演目/蜘蛛駕籠
「蜘蛛駕籠(くもかご)」とは
古典落語の滑稽噺(こっけいばなし)の一つで、駕籠屋(かごや)を主人公にした旅・駕籠噺です。
駕籠屋が客を乗せようとするものの、次々と現れる変わった客に振り回されるという噺。
特に、客との値段交渉や駕籠屋の掛け声、酔っ払いとのやり取りなど、江戸の街道風景を活かした会話の笑いが魅力です。
題名の「蜘蛛駕籠」は、蜘蛛の巣のように客が駕籠に引っかかってくる、という意味合いから付けられたともされます。
あらすじ(全体)
街道筋の茶屋。
駕籠屋の二人が客を待っている。
しかし、なかなか客が来ない。
「今日は暇だな」などと話していると、ようやく客が現れる。
駕籠屋は、「お客さん、どちらまで?」と声をかける。
ところが、客の注文がなかなか普通ではない。
変わった客たち
最初の客は、駕籠に乗るには乗るが、「できるだけ安くしてくれ」と値段を細かく交渉する。

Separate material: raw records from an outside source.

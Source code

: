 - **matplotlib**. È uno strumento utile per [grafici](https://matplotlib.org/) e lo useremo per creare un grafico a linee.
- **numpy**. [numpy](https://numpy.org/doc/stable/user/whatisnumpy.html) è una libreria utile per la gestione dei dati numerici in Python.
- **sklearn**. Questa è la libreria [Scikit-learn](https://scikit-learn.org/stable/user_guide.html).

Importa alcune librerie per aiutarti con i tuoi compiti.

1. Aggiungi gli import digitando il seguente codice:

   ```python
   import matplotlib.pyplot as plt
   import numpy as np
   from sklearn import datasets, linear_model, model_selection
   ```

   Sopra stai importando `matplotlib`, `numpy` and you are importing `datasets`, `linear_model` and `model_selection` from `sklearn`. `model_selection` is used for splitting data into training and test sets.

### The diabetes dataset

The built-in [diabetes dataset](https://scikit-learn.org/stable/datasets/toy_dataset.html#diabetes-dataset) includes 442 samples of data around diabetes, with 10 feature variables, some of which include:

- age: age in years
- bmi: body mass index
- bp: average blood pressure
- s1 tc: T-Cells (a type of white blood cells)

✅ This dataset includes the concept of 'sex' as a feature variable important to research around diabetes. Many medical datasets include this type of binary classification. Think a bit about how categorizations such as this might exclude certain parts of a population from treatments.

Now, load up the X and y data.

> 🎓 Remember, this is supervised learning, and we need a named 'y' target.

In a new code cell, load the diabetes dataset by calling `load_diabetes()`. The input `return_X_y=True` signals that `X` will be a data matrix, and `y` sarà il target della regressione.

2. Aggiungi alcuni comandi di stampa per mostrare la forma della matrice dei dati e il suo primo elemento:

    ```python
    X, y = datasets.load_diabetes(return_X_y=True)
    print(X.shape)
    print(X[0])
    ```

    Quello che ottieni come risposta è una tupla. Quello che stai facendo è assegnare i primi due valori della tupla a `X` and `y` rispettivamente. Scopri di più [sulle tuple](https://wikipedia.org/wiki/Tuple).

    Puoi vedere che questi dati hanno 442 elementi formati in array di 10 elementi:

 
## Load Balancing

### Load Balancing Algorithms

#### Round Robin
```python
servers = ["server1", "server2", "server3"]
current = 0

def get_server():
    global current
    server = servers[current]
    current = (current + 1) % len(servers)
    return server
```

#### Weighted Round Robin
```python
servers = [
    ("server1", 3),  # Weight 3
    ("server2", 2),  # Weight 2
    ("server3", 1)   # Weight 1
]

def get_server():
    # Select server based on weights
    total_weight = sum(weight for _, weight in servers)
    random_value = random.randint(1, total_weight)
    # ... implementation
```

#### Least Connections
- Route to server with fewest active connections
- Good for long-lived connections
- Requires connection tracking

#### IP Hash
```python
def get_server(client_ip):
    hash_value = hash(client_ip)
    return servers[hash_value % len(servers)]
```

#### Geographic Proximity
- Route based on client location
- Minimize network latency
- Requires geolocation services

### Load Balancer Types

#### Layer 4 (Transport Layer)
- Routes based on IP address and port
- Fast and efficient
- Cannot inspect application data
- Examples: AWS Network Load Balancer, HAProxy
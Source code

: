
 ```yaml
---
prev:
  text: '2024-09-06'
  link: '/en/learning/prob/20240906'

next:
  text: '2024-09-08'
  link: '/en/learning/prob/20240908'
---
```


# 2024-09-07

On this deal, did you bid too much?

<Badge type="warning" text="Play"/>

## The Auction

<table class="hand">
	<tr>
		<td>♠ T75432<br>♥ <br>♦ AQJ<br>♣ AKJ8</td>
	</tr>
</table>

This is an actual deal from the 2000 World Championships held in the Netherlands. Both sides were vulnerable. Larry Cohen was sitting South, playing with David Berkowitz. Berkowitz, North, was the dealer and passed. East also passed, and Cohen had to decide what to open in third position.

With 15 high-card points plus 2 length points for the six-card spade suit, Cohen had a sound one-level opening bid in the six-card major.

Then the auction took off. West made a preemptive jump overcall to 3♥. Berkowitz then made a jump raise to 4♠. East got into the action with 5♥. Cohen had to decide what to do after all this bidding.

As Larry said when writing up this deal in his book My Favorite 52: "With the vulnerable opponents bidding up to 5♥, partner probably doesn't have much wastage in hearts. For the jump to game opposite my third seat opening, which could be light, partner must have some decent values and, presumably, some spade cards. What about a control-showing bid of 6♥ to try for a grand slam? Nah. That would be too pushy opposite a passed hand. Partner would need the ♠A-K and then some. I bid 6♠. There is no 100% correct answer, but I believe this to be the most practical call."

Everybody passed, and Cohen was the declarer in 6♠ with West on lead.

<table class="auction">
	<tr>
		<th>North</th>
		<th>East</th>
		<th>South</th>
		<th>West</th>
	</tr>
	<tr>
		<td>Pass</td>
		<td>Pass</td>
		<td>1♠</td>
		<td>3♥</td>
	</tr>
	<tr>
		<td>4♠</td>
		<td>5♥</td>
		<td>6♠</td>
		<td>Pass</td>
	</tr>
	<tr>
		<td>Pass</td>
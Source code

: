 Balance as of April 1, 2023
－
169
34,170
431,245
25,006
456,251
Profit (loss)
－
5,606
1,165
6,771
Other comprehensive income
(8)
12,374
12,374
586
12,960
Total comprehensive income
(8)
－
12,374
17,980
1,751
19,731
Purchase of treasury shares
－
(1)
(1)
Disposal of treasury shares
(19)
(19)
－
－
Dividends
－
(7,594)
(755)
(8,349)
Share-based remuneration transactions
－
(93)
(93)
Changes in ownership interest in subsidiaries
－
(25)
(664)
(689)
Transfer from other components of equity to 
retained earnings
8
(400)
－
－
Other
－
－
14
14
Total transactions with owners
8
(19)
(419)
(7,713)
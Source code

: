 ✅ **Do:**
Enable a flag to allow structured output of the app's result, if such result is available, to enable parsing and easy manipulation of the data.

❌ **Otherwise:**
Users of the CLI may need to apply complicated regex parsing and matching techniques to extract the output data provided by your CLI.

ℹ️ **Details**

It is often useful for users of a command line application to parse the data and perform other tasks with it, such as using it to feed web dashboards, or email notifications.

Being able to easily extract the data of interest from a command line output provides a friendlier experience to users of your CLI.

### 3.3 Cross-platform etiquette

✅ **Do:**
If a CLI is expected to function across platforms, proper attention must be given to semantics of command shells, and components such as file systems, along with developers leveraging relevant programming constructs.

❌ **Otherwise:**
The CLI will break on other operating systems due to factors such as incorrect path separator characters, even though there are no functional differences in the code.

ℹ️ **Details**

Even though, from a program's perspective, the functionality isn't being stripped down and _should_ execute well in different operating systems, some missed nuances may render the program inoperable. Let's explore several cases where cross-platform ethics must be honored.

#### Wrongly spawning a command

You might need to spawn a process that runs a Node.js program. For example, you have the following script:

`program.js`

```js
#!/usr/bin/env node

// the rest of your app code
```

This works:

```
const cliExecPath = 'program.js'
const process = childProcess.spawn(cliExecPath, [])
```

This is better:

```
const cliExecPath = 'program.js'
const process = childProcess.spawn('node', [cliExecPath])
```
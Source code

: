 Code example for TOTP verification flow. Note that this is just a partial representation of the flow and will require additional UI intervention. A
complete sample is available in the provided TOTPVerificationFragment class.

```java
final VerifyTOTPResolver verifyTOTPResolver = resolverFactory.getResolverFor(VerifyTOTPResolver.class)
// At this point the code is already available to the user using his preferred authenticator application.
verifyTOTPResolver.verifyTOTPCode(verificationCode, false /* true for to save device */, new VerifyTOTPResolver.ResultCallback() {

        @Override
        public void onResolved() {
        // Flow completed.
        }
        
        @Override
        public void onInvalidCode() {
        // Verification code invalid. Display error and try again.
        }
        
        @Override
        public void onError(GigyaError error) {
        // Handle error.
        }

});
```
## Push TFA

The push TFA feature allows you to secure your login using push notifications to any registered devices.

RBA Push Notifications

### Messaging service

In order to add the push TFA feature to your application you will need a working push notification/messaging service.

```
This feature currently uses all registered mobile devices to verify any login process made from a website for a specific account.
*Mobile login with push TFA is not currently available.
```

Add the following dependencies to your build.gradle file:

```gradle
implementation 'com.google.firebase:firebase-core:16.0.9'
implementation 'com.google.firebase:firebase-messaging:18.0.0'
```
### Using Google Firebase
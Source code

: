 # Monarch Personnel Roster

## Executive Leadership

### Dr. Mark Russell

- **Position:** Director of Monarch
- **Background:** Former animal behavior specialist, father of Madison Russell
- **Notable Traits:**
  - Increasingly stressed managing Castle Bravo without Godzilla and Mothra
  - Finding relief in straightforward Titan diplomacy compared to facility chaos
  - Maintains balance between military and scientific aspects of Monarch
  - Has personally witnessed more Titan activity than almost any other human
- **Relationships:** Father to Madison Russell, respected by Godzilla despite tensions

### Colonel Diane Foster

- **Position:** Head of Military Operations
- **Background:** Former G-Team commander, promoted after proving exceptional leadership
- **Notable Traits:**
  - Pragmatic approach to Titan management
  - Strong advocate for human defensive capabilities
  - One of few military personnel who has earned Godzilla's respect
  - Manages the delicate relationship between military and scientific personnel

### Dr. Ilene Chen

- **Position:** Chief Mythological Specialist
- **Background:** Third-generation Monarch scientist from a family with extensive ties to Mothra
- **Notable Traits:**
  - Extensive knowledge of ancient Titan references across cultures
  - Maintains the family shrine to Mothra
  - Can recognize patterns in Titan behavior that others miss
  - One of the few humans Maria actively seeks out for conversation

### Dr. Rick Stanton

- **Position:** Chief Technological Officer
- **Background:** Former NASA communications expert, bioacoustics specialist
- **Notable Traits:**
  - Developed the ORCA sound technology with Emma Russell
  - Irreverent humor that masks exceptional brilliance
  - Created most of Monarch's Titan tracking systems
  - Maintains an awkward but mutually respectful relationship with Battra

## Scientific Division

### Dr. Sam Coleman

駕籠屋は商売にならないと思いながらも、何とか話をまとめる。
ところが次に来る客も一筋縄ではいかない。
酔っ払いだったり、妙に注文が細かかったり、駕籠屋を困らせる客が次々と現れる。
駕籠屋は、「今日は客が来ると思ったら、ろくな客じゃねえ」とぼやく。
酔っ払いの客
中でも有名なのが酔っ払いの客。
酒に酔っているため、駕籠に乗せてもまともに話ができない。
「駕籠を出せ」と言ったかと思えば、「いや、やっぱり歩いていく」と言い出す。
駕籠屋が困っていると、「やっぱり乗る」とまた駕籠に戻る。
駕籠屋は振り回されっぱなし。
サゲ
この噺のサゲは、駕籠屋が客に振り回された末、「蜘蛛駕籠」という題名につながるような言葉で締める型があります。
ただし、この噺は演者によって構成やサゲがかなり異なり、現在の高座では酔っ払いの客を中心にした型がよく演じられます。
得意とした噺家
古今亭志ん朝
→ 駕籠屋と客の掛け合いを軽快に演じることで知られます。
三遊亭圓生 (6代目)
→ 江戸の街道風景や駕籠屋の人物像を丁寧に描きます。
柳家小三治
→ 駕籠屋のぼやきと客との間合いを自然に演じます。
噺の魅力
① 江戸の駕籠屋
駕籠は江戸時代の重要な交通手段。
徒歩では遠い場所へ行くとき、駕籠屋に声をかけて乗せてもらいます。
そのため、「どこまで行く?」「いくら?」というやり取りが、噺の中心になります。
② 客のキャラクター
この噺では、客の人物描写が重要です。
普通の客なら簡単に終わるところを、変な客が次々と登場することで、駕籠屋の苦労が増していきます。
③ 駕籠屋のぼやき
駕籠屋は客商売なので、客に文句を言いたくても言えない。
その本音と建前のギャップが笑いになります。
題名の由来
「蜘蛛駕籠」という題名には、駕籠屋が客を待っていると、まるで蜘蛛の巣に獲物がかかるように客が引っかかってくる、というイメージがあります。
ただし、題名の由来については諸説あり、演目の内容そのものから付いたと考えられる場合もあります。
成立
江戸時代から伝わる古典落語の一つです。
駕籠屋や街道の風景を題材としており、江戸時代の庶民生活を背景にした滑稽噺として発達しました。
作者は不明です。
上演の特徴
15〜30分程度。
駕籠屋と客の会話が中心なので、演者の声色と間が非常に重要です。
特に酔っ払いの客をどこまで誇張するかによって、噺の印象が大きく変わります。
落語ファンが特に好きな場面
客を待つ駕籠屋
暇を持て余しながら、「誰か乗らねえかな」と待っている駕籠屋の会話。
商売人の悲哀と可笑しさが出ています。
酔っ払いとのやり取り
乗るのか乗らないのか分からない。
どこへ行くのかもはっきりしない。
それでも駕籠屋は客なので相手をしなければならない。
客商売の悲哀がそのまま笑いになる場面です。
類似する演目
- 「四谷怪談」→ 駕籠屋が登場する場面を持つ演目。
- 「三人旅」→ 旅を題材にした滑稽噺。
- 「宿屋の仇討」→ 旅先の宿を舞台にした噺。
- 「抜け雀」→ 宿屋を舞台にした古典落語。
一言でいうと
「客を乗せたい駕籠屋と、ひと癖もふた癖もある客たちが繰り広げる江戸の駕籠屋コメディ」です。